BEGIN
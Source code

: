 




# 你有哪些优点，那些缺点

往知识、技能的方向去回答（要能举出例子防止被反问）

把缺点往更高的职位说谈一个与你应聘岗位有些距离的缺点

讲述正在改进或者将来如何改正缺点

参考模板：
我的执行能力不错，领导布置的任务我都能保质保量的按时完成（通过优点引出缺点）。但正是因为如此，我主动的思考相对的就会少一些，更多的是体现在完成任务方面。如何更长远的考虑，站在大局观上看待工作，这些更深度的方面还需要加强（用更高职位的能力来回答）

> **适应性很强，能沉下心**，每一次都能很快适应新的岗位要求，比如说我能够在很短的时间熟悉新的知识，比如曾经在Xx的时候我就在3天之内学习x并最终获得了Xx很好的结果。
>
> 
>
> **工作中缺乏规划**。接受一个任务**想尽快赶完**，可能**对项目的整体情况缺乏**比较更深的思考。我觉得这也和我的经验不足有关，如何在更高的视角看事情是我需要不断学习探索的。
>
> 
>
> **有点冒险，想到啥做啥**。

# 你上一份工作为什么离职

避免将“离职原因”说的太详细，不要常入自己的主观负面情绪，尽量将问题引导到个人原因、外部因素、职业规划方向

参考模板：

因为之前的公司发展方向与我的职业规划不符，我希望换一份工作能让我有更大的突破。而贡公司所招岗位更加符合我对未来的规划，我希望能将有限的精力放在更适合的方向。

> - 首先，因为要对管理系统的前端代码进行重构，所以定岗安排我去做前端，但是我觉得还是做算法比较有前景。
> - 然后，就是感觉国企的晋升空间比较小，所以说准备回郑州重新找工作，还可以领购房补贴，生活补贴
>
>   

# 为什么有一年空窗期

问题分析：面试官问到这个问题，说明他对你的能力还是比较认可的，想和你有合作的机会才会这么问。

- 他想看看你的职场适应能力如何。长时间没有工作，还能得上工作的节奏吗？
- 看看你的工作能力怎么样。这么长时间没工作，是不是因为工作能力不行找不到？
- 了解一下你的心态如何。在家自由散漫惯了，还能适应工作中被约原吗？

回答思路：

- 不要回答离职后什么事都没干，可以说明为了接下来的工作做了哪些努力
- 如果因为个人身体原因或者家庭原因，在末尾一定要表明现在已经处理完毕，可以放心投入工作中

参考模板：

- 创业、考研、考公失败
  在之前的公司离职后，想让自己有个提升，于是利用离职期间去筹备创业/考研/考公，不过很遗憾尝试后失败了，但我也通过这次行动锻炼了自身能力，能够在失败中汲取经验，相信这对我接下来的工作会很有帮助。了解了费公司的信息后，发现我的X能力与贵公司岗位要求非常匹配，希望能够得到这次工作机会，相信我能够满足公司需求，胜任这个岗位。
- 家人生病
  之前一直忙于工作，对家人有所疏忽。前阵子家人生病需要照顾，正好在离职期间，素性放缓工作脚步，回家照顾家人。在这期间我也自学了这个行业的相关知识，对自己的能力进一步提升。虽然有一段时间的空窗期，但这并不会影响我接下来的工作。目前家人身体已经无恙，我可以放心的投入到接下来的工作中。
END
WHAT YOU WILL DO -
Exactly as they stand in the records above, print the lines from the one containing "- 如果因为个人身体原因或者" through the final line, inclusive.

EXPECTED ANSWER -
- 如果因为个人身体原因或者家庭原因，在末尾一定要表明现在已经处理完毕，可以放心投入工作中

参考模板：

- 创业、考研、考公失败
  在之前的公司离职后，想让自己有个提升，于是利用离职期间去筹备创业/考研/考公，不过很遗憾尝试后失败了，但我也通过这次行动锻炼了自身能力，能够在失败中汲取经验，相信这对我接下来的工作会很有帮助。了解了费公司的信息后，发现我的X能力与贵公司岗位要求非常匹配，希望能够得到这次工作机会，相信我能够满足公司需求，胜任这个岗位。
- 家人生病
  之前一直忙于工作，对家人有所疏忽。前阵子家人生病需要照顾，正好在离职期间，素性放缓工作脚步，回家照顾家人。在这期间我也自学了这个行业的相关知识，对自己的能力进一步提升。虽然有一段时间的空窗期，但这并不会影响我接下来的工作。目前家人身体已经无恙，我可以放心的投入到接下来的工作中。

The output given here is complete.